Work required
Your response should consist of the full data, set down exactly.

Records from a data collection
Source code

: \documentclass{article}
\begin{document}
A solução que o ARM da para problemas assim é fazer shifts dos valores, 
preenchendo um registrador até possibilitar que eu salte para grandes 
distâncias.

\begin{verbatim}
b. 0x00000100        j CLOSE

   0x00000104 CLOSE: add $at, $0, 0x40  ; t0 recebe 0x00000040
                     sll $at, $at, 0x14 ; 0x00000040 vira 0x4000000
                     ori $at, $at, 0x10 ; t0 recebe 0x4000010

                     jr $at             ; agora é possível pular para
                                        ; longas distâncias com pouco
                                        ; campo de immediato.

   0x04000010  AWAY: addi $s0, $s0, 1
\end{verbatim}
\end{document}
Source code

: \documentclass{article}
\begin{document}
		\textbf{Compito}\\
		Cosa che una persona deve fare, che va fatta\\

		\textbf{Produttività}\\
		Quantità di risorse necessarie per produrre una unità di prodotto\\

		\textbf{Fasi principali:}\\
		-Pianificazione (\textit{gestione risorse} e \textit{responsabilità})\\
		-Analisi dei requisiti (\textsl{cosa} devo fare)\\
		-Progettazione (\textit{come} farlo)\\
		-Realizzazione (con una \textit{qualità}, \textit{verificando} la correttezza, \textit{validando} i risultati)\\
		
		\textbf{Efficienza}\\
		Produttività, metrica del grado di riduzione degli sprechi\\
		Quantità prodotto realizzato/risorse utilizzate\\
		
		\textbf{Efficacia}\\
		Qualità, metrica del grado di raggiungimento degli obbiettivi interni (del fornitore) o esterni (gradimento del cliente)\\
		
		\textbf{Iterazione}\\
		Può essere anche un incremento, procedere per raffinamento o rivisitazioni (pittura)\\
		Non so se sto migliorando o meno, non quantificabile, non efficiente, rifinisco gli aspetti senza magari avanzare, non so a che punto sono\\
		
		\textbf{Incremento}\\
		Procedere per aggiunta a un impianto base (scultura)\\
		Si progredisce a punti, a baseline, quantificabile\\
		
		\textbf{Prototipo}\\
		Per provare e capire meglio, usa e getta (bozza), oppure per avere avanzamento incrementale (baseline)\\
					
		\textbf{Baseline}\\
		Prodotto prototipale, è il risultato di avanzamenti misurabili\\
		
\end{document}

Reply to the exercise
Source code

: \documentclass{article}
\begin{document}
A solução que o ARM da para problemas assim é fazer shifts dos valores, 
preenchendo um registrador até possibilitar que eu salte para grandes 
distâncias.

\begin{verbatim}
b. 0x00000100        j CLOSE

   0x00000104 CLOSE: add $at, $0, 0x40  ; t0 recebe 0x00000040
                     sll $at, $at, 0x14 ; 0x00000040 vira 0x4000000
                     ori $at, $at, 0x10 ; t0 recebe 0x4000010

                     jr $at             ; agora é possível pular para
                                        ; longas distâncias com pouco
                                        ; campo de immediato.

   0x04000010  AWAY: addi $s0, $s0, 1
\end{verbatim}
\end{document}
Source code

: \documentclass{article}
\begin{document}
		\textbf{Compito}\\
		Cosa che una persona deve fare, che va fatta\\

		\textbf{Produttività}\\
		Quantità di risorse necessarie per produrre una unità di prodotto\\

		\textbf{Fasi principali:}\\
		-Pianificazione (\textit{gestione risorse} e \textit{responsabilità})\\
		-Analisi dei requisiti (\textsl{cosa} devo fare)\\
		-Progettazione (\textit{come} farlo)\\
		-Realizzazione (con una \textit{qualità}, \textit{verificando} la correttezza, \textit{validando} i risultati)\\
		
		\textbf{Efficienza}\\
		Produttività, metrica del grado di riduzione degli sprechi\\
		Quantità prodotto realizzato/risorse utilizzate\\
		
		\textbf{Efficacia}\\
		Qualità, metrica del grado di raggiungimento degli obbiettivi interni (del fornitore) o esterni (gradimento del cliente)\\
		
		\textbf{Iterazione}\\
		Può essere anche un incremento, procedere per raffinamento o rivisitazioni (pittura)\\
		Non so se sto migliorando o meno, non quantificabile, non efficiente, rifinisco gli aspetti senza magari avanzare, non so a che punto sono\\
		
		\textbf{Incremento}\\
		Procedere per aggiunta a un impianto base (scultura)\\
		Si progredisce a punti, a baseline, quantificabile\\
		
		\textbf{Prototipo}\\
		Per provare e capire meglio, usa e getta (bozza), oppure per avere avanzamento incrementale (baseline)\\
					
		\textbf{Baseline}\\
		Prodotto prototipale, è il risultato di avanzamenti misurabili\\
		
\end{document}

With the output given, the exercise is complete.